We also wanted to ensure that this was completely hidden away in infrastructure without requiring any manual work on the part of the application developers, either on the server or the client. We wanted to decouple the client adoption and the server adoption so that we could ramp independently. Obviously, server needs to go before the client, but the ramp, we wanted to have it as decoupled as possible. We also want to do a gradual client traffic ramp to ensure that if there are any issues, bugs, problems introduced by a bridging infrastructure, they are caught early on, instead of a big bang, and we take the site down, which would be very bad.
Bridge Mode (Deep Dive)
Chen: Next I would go through the deep dive, what does really the bridge mode look like in this one. This includes two parts, server side and client side, as we mentioned. We have to decouple this part, because people are still developing, services are running in production. We cannot disrupt them. I will talk about server migration first. Before server migration, each server has one endpoint, curli, is Rest.li, we expose there. That's the initial, before server. After running the bridge, this is the bridge mode server. In this bridge mode server, you can see inside the same JVM, we autogenerated a gRPC service there. This gRPC service dedicated to the Rest.li service call to complete a task. Zooming to this gRPC service, what we are doing there is this full step there to do the conversion.
First from the proto-to-pdl, that's our data model in the Pegasus input, and then translate your gRPC request to a Rest.li request, and through the in-process call to the Rest.li resource to complete task, get a response back and translate back to the gRPC. This is a code snippet for the autogenerated gRPC service. This is a GET call. Internally, we filled in blank here. We first do this, what we just discussed. gRPC request comes in, I need to translate to a Rest.li request, and then make a Rest.li request in-process call to the Rest.li resource to do the job, afterwards we translate Rest.li response to gRPC response. Remember here, this is the in-process call. Why an in-process call? Because, otherwise, you make a remote call, you have an actual hop. That is the tradeoff we think about there.
Under the Hood: PDL Migration
Now I need to talk a little bit under the hood exactly what it is we are doing down in the automation migration framework. There's two parts, as we discussed before in Rest.li. We have a PDL, that's data model. Then we also have IDL, that's API. Under the hood, we do two migrations. First, we build tooling to do the PDL migration. We coined a term called protoforming. In the PDL migration, under the hood, you are doing this. You start with Pegasus, that's PDL. We built a pegasus-to-proto schema translator to get back to a proto schema. Proto schema will become your source of truth because the developer, after migration, they will work with native gRPC developer environment, not working with PDL anymore.
Source of truth is proto schema. They will evolve there. Source of truth proto schema, we're using the proxy compiler to compile all different multi-language artifact for the proto. After, because the developer work on the proto, but the underlying service is still Rest.li, how this works. When people evolve the proto, we build a proto-to-pegasus reverse translator to get back to Pegasus. Then all our Pegasus tuning can continue work to get all the Pegasus artifact, so not impact any business logic. This is the schema part, but there's a data part. For the data part, we built the interop generator to build a bridge between Pegasus data to proto data, so that this Pegasus data bridge can work with both proto binding and Pegasus binding to do the data conversion. That is under the hood, what is protoforming for the PDL.
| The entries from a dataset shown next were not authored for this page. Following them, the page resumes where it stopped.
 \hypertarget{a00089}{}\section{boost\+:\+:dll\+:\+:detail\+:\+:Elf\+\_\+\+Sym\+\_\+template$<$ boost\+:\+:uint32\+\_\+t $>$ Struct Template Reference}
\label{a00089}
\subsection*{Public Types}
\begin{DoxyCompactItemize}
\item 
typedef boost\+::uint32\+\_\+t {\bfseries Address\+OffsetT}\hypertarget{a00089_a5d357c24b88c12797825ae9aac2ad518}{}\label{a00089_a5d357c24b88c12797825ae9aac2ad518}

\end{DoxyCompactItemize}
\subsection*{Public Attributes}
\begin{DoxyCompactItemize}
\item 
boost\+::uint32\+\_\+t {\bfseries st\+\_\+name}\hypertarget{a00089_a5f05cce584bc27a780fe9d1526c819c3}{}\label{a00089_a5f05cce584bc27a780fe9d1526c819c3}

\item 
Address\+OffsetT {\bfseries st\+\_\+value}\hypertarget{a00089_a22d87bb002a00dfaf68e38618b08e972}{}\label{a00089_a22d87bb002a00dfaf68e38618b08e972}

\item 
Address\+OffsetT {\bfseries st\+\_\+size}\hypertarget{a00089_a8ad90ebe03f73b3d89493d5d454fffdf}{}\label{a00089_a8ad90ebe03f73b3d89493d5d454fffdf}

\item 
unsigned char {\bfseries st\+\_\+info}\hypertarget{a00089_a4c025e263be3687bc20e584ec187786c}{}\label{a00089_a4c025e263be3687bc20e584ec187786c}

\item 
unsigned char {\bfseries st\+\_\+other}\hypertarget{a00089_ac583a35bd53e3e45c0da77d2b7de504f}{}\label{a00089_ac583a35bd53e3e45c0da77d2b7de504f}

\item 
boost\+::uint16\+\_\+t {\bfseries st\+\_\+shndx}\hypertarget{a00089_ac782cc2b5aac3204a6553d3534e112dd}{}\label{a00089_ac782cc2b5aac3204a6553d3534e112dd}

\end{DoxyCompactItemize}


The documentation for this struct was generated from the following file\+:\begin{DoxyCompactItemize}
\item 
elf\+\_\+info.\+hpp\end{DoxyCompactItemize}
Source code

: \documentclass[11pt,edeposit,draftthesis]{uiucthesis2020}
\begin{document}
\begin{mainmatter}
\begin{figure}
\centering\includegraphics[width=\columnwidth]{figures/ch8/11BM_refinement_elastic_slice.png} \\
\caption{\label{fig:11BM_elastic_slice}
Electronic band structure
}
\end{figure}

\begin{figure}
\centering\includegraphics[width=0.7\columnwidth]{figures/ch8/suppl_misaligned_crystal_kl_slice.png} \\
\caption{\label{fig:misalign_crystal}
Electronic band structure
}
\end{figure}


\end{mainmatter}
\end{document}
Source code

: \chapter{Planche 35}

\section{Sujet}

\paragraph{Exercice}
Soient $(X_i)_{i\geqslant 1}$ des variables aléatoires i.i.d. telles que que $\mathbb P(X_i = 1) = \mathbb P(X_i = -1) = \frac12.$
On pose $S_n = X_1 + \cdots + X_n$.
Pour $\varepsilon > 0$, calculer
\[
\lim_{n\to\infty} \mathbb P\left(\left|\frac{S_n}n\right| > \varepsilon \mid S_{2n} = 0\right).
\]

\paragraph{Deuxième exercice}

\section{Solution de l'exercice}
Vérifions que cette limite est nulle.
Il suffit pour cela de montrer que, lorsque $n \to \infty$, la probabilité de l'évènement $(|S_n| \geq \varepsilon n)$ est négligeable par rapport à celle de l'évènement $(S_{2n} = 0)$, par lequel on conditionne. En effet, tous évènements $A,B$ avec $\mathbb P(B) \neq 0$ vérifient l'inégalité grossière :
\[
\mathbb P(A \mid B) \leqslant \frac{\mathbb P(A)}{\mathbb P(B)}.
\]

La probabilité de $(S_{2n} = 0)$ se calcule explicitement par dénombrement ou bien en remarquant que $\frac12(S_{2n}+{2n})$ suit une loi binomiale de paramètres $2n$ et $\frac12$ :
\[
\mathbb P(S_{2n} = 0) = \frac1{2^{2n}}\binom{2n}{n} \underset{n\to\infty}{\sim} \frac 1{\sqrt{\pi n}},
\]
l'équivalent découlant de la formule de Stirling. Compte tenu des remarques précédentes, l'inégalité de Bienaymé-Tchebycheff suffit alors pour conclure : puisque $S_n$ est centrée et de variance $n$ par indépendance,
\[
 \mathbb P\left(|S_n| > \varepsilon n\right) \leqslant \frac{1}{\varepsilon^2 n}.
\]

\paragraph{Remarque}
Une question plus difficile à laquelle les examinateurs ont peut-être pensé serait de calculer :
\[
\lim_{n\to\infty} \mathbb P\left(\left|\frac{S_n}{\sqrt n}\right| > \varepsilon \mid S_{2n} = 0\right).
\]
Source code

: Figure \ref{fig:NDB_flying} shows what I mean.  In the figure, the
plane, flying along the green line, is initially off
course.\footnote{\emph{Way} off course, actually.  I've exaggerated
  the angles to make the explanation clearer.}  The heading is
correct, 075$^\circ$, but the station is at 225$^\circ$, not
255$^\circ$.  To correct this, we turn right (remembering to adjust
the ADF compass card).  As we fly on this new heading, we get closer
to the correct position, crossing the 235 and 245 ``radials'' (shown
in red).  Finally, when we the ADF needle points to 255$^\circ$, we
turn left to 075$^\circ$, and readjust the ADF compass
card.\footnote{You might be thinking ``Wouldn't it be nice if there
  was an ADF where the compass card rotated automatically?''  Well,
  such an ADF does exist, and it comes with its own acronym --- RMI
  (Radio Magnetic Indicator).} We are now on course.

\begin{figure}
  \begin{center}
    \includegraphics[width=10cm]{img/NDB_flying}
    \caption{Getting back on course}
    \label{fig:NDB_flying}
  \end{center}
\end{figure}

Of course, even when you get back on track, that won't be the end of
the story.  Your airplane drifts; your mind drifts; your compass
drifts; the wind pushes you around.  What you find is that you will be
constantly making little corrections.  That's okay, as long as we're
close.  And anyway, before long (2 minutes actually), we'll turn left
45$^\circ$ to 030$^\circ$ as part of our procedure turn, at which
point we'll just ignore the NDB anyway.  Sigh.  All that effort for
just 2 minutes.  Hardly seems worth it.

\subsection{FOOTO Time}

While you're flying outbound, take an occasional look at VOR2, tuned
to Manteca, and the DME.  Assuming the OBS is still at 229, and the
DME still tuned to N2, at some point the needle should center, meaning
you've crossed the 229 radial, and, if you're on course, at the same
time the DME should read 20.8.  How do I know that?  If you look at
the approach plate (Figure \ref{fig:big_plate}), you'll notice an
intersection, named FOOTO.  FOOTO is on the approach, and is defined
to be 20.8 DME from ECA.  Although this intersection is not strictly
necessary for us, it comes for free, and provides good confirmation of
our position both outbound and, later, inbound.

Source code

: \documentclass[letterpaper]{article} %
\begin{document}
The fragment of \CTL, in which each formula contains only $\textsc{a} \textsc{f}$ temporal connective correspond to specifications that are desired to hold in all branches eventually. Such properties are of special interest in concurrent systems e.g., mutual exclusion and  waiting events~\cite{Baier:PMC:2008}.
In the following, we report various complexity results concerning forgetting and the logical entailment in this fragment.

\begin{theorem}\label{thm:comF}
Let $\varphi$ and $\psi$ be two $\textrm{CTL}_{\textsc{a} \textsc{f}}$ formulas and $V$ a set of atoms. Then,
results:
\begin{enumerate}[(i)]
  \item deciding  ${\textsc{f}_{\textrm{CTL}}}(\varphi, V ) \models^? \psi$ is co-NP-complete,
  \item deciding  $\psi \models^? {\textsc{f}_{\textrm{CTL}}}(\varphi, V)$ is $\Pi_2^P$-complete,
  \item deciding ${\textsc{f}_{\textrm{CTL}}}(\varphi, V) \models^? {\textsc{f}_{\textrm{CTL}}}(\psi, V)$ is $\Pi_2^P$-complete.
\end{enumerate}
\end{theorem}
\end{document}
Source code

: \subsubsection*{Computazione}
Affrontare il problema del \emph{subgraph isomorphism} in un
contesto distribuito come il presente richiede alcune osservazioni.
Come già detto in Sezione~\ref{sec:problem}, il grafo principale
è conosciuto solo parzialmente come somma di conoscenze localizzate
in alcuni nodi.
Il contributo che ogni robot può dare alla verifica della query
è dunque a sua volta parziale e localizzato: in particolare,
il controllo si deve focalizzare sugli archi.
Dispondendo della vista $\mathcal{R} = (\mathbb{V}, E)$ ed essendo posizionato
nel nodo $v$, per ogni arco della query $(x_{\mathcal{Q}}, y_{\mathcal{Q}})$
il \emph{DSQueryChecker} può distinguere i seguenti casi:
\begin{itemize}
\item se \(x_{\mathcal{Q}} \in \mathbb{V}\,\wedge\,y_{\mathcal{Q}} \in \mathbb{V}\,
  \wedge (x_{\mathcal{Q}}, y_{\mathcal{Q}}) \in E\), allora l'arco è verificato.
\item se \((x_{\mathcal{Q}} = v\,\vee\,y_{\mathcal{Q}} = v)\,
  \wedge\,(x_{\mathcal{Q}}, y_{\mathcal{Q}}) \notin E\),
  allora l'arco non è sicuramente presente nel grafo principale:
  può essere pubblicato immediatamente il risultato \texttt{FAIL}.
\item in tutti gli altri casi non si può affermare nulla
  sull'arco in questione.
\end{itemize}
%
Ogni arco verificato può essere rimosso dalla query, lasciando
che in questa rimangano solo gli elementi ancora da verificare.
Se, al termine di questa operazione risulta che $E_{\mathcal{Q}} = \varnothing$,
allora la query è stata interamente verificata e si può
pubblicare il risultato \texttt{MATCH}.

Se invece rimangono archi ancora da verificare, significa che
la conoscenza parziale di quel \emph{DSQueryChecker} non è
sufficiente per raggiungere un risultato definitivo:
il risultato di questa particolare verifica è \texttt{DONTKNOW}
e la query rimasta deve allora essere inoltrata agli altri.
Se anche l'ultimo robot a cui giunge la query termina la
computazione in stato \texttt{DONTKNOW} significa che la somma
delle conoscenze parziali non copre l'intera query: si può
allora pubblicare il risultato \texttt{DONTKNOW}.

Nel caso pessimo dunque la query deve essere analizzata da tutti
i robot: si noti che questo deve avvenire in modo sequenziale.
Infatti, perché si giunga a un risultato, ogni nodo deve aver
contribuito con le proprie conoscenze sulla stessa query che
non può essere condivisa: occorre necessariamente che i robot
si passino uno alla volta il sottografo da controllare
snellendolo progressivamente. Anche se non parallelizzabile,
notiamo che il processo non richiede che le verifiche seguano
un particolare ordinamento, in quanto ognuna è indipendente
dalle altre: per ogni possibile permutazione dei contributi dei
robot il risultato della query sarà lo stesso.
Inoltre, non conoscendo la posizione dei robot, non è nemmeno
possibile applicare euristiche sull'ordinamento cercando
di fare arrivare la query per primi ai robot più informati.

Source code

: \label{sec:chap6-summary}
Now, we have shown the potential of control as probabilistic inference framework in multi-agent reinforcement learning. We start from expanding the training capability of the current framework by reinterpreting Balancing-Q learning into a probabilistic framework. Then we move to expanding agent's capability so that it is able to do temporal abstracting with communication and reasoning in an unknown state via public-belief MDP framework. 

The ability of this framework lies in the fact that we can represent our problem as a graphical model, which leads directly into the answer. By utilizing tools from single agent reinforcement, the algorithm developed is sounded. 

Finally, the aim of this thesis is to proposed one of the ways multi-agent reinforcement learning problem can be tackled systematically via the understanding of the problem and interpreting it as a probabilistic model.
There's a complication for this, because there's a feature not complete parity between the Pegasus PDL and the proto spec. There's official gaps. For example, in Pegasus, we have includes, more like inheritance in a certain way. It's a weird inheritance, more like a macro embedded there. Proto doesn't have this. We also have required, optional. In Pegasus, people define which one field is required, which is optional. In proto3 we all know gRPC got rid of this. Then we also have custom default so that people can specify for each field, what is their default value for this.
Proto doesn't have it. We also have union without alias. That means you can have a union kind of a different type, but there's no alias name for each one of this. Proto all require to have all this named alias here. We also have custom type to say fixed. Fixed means you have defined a UUID, have the fixed size. We also can define a typeref. Means you can have an alias type to a ladder type. All these things don't exist in proto. In Pegasus, the important part, we also allow cycle import, but proto doesn't allow this.
All this feature parity, how do we bridge them? The solution is to introduce Pegasus custom option. Here's an example I'll show you. This is a greeting, simple greeting Pegasus model, so you have required field, optional field. After data model protoforming, we generated a proto. As you can see, all these fields have Pegasus options defined there, for example, required and optional there. We are using that in our infra to actually generate this Pegasus validator to mimic the parity we had before the protoforming, so to throw some kind of a required field exception if you have some field not specified.
That's how we use our custom Pegasus option to bridge gap about required, optional. We have all the other Pegasus validators for the cycle import and for the fixed size. They're all using our custom option hint to generate this. Note this, all this class is autogenerated, and we define the interface when everything is autogenerated there. We have the schema bridged and mapped together. Now you need to bridge the data. This is a data model bridge, we introduced Pegasus bridge interface, and for each data model, we autogenerated the Pegasus data bridge here, the bridge between the proto object and the Pegasus object.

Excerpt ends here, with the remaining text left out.